EXERCISE DIRECTIONS: Look for the word "endToken" in the data below, and copy every line that holds it.

Data items
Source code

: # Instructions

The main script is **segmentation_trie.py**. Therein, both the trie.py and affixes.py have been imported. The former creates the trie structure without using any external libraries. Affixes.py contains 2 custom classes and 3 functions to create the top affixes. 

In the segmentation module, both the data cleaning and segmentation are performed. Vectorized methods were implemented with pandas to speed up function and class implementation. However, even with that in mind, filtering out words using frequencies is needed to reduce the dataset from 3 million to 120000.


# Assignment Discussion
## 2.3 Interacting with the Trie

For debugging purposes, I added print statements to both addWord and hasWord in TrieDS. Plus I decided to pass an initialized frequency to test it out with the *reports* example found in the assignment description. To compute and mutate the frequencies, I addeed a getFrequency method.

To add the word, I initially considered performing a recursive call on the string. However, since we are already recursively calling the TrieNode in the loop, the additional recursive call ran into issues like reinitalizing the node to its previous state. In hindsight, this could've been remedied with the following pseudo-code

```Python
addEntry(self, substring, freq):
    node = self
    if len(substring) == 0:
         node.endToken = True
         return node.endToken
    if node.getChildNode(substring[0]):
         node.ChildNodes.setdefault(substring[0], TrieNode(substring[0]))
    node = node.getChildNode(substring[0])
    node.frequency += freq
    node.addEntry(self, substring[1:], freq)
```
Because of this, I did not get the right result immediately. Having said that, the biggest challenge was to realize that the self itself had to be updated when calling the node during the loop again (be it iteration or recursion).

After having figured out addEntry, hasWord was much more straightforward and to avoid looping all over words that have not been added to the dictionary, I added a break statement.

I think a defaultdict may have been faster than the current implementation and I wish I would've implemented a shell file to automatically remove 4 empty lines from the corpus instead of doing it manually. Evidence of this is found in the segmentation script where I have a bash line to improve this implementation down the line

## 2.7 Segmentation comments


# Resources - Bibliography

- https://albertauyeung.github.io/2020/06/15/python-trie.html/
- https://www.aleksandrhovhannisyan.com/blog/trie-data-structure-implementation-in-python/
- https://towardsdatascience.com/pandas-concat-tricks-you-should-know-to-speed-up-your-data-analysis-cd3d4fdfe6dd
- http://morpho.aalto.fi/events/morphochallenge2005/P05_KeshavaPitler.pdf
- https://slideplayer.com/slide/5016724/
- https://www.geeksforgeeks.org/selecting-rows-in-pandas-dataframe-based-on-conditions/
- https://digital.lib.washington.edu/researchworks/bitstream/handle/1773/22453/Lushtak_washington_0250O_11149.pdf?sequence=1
--
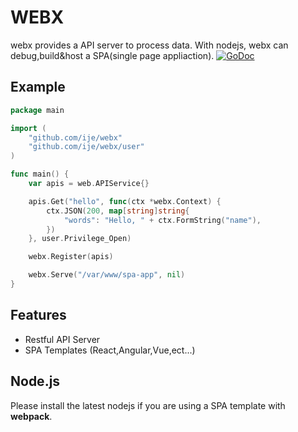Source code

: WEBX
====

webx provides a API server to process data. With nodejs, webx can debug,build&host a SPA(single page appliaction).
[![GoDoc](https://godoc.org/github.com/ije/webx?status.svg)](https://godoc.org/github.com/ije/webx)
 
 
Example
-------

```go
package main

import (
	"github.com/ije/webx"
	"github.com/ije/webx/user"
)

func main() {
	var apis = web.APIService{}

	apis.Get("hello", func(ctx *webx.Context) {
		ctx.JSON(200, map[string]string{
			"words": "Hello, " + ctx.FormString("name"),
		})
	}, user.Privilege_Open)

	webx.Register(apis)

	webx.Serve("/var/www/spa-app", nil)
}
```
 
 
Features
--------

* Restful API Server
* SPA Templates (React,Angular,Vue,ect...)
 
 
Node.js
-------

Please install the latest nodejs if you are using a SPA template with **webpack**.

EXPECTED ANSWER:
         node.endToken = True
         return node.endToken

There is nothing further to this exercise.